== What to do ==
Retype the listing that follows, exactly as written.
Top of Dataset content
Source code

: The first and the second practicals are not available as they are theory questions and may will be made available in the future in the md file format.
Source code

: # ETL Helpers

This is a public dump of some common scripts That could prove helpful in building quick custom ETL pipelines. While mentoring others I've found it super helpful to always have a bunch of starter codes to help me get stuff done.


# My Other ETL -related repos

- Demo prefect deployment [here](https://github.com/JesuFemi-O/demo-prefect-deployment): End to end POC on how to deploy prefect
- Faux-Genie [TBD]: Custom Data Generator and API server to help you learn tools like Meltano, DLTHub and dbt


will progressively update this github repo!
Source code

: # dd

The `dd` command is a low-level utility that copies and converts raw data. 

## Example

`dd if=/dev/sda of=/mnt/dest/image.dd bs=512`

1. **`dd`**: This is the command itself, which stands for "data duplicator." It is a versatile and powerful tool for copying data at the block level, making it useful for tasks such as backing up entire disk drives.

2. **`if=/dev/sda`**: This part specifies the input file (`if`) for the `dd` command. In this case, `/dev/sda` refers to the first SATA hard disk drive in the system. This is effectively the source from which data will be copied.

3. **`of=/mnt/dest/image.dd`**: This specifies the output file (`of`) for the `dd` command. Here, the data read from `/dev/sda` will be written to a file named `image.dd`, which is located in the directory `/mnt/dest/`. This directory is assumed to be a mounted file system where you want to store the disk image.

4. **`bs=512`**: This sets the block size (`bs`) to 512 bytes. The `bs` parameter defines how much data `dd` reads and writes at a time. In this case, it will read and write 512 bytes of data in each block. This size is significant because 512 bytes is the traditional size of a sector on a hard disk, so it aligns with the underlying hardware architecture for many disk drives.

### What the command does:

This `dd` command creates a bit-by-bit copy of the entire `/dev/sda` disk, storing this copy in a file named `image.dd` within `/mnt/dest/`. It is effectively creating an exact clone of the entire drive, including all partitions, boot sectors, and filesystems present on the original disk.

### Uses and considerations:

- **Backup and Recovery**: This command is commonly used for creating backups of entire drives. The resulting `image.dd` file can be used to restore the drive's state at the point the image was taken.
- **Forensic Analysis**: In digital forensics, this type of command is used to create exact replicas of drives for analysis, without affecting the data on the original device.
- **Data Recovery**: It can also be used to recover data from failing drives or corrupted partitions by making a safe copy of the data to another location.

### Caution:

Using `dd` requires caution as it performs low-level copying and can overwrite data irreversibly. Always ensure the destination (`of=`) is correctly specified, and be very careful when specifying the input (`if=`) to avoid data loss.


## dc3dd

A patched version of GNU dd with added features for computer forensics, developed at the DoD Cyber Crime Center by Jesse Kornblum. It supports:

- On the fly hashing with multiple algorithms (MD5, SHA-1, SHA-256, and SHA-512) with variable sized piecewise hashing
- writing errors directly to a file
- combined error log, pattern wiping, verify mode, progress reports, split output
Bottom of Dataset content
== Solution to the problem ==
Source code

: The first and the second practicals are not available as they are theory questions and may will be made available in the future in the md file format.
Source code

: # ETL Helpers

This is a public dump of some common scripts That could prove helpful in building quick custom ETL pipelines. While mentoring others I've found it super helpful to always have a bunch of starter codes to help me get stuff done.


# My Other ETL -related repos

- Demo prefect deployment [here](https://github.com/JesuFemi-O/demo-prefect-deployment): End to end POC on how to deploy prefect
- Faux-Genie [TBD]: Custom Data Generator and API server to help you learn tools like Meltano, DLTHub and dbt


will progressively update this github repo!
Source code

: # dd

The `dd` command is a low-level utility that copies and converts raw data. 

## Example

`dd if=/dev/sda of=/mnt/dest/image.dd bs=512`

1. **`dd`**: This is the command itself, which stands for "data duplicator." It is a versatile and powerful tool for copying data at the block level, making it useful for tasks such as backing up entire disk drives.

2. **`if=/dev/sda`**: This part specifies the input file (`if`) for the `dd` command. In this case, `/dev/sda` refers to the first SATA hard disk drive in the system. This is effectively the source from which data will be copied.

3. **`of=/mnt/dest/image.dd`**: This specifies the output file (`of`) for the `dd` command. Here, the data read from `/dev/sda` will be written to a file named `image.dd`, which is located in the directory `/mnt/dest/`. This directory is assumed to be a mounted file system where you want to store the disk image.

4. **`bs=512`**: This sets the block size (`bs`) to 512 bytes. The `bs` parameter defines how much data `dd` reads and writes at a time. In this case, it will read and write 512 bytes of data in each block. This size is significant because 512 bytes is the traditional size of a sector on a hard disk, so it aligns with the underlying hardware architecture for many disk drives.

### What the command does:

This `dd` command creates a bit-by-bit copy of the entire `/dev/sda` disk, storing this copy in a file named `image.dd` within `/mnt/dest/`. It is effectively creating an exact clone of the entire drive, including all partitions, boot sectors, and filesystems present on the original disk.

### Uses and considerations:

- **Backup and Recovery**: This command is commonly used for creating backups of entire drives. The resulting `image.dd` file can be used to restore the drive's state at the point the image was taken.
- **Forensic Analysis**: In digital forensics, this type of command is used to create exact replicas of drives for analysis, without affecting the data on the original device.
- **Data Recovery**: It can also be used to recover data from failing drives or corrupted partitions by making a safe copy of the data to another location.

### Caution:

Using `dd` requires caution as it performs low-level copying and can overwrite data irreversibly. Always ensure the destination (`of=`) is correctly specified, and be very careful when specifying the input (`if=`) to avoid data loss.


## dc3dd

A patched version of GNU dd with added features for computer forensics, developed at the DoD Cyber Crime Center by Jesse Kornblum. It supports:

- On the fly hashing with multiple algorithms (MD5, SHA-1, SHA-256, and SHA-512) with variable sized piecewise hashing
- writing errors directly to a file
- combined error log, pattern wiping, verify mode, progress reports, split output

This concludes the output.